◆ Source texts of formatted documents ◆
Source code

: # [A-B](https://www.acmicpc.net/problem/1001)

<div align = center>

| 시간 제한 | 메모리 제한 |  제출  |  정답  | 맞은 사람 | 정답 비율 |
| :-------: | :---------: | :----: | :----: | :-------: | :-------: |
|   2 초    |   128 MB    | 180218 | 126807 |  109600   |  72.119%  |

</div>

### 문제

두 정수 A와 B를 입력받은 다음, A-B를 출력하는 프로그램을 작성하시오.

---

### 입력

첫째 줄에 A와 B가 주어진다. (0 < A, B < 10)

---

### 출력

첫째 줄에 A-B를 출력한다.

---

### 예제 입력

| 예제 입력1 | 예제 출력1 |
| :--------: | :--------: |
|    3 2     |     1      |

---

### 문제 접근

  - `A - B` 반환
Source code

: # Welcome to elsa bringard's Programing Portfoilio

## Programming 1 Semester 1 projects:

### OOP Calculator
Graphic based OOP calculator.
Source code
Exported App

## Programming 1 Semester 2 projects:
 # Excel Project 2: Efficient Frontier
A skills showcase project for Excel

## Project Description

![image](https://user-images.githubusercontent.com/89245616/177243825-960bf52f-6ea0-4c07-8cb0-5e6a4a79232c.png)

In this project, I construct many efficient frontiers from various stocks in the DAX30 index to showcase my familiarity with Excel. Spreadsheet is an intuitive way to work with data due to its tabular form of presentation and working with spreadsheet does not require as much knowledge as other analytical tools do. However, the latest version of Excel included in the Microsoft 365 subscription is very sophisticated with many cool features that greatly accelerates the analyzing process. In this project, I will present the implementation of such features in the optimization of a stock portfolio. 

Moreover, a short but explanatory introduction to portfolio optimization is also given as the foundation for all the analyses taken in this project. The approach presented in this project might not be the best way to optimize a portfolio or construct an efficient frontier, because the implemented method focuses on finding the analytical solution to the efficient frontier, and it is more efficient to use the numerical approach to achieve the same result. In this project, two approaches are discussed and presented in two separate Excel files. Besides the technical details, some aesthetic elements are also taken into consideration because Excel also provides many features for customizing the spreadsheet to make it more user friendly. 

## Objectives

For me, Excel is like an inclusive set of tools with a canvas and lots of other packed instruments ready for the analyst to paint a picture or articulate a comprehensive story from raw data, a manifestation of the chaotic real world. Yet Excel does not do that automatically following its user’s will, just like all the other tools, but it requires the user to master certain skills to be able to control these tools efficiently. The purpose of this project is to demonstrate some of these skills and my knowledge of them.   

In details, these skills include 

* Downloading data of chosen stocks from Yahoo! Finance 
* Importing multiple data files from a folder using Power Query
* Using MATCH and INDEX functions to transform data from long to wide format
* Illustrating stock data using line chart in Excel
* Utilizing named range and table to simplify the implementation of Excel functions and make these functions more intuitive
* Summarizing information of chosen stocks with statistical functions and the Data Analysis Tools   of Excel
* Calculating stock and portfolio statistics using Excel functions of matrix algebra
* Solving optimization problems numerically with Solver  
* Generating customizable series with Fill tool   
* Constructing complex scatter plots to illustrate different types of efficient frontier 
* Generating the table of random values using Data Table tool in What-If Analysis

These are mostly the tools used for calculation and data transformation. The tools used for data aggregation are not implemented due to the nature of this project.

◆ YOUR TASK ◆
Whatever appears in the data above is to be set down exactly.

◆ COMPLETED EXERCISE ◆
Source code

: # [A-B](https://www.acmicpc.net/problem/1001)

<div align = center>

| 시간 제한 | 메모리 제한 |  제출  |  정답  | 맞은 사람 | 정답 비율 |
| :-------: | :---------: | :----: | :----: | :-------: | :-------: |
|   2 초    |   128 MB    | 180218 | 126807 |  109600   |  72.119%  |

</div>

### 문제

두 정수 A와 B를 입력받은 다음, A-B를 출력하는 프로그램을 작성하시오.

---

### 입력

첫째 줄에 A와 B가 주어진다. (0 < A, B < 10)

---

### 출력

첫째 줄에 A-B를 출력한다.

---

### 예제 입력

| 예제 입력1 | 예제 출력1 |
| :--------: | :--------: |
|    3 2     |     1      |

---

### 문제 접근

  - `A - B` 반환
Source code

: # Welcome to elsa bringard's Programing Portfoilio

## Programming 1 Semester 1 projects:

### OOP Calculator
Graphic based OOP calculator.
Source code
Exported App

## Programming 1 Semester 2 projects:
 # Excel Project 2: Efficient Frontier
A skills showcase project for Excel

## Project Description

![image](https://user-images.githubusercontent.com/89245616/177243825-960bf52f-6ea0-4c07-8cb0-5e6a4a79232c.png)

In this project, I construct many efficient frontiers from various stocks in the DAX30 index to showcase my familiarity with Excel. Spreadsheet is an intuitive way to work with data due to its tabular form of presentation and working with spreadsheet does not require as much knowledge as other analytical tools do. However, the latest version of Excel included in the Microsoft 365 subscription is very sophisticated with many cool features that greatly accelerates the analyzing process. In this project, I will present the implementation of such features in the optimization of a stock portfolio. 

Moreover, a short but explanatory introduction to portfolio optimization is also given as the foundation for all the analyses taken in this project. The approach presented in this project might not be the best way to optimize a portfolio or construct an efficient frontier, because the implemented method focuses on finding the analytical solution to the efficient frontier, and it is more efficient to use the numerical approach to achieve the same result. In this project, two approaches are discussed and presented in two separate Excel files. Besides the technical details, some aesthetic elements are also taken into consideration because Excel also provides many features for customizing the spreadsheet to make it more user friendly. 

## Objectives

For me, Excel is like an inclusive set of tools with a canvas and lots of other packed instruments ready for the analyst to paint a picture or articulate a comprehensive story from raw data, a manifestation of the chaotic real world. Yet Excel does not do that automatically following its user’s will, just like all the other tools, but it requires the user to master certain skills to be able to control these tools efficiently. The purpose of this project is to demonstrate some of these skills and my knowledge of them.   

In details, these skills include 

* Downloading data of chosen stocks from Yahoo! Finance 
* Importing multiple data files from a folder using Power Query
* Using MATCH and INDEX functions to transform data from long to wide format
* Illustrating stock data using line chart in Excel
* Utilizing named range and table to simplify the implementation of Excel functions and make these functions more intuitive
* Summarizing information of chosen stocks with statistical functions and the Data Analysis Tools   of Excel
* Calculating stock and portfolio statistics using Excel functions of matrix algebra
* Solving optimization problems numerically with Solver  
* Generating customizable series with Fill tool   
* Constructing complex scatter plots to illustrate different types of efficient frontier 
* Generating the table of random values using Data Table tool in What-If Analysis

These are mostly the tools used for calculation and data transformation. The tools used for data aggregation are not implemented due to the nature of this project.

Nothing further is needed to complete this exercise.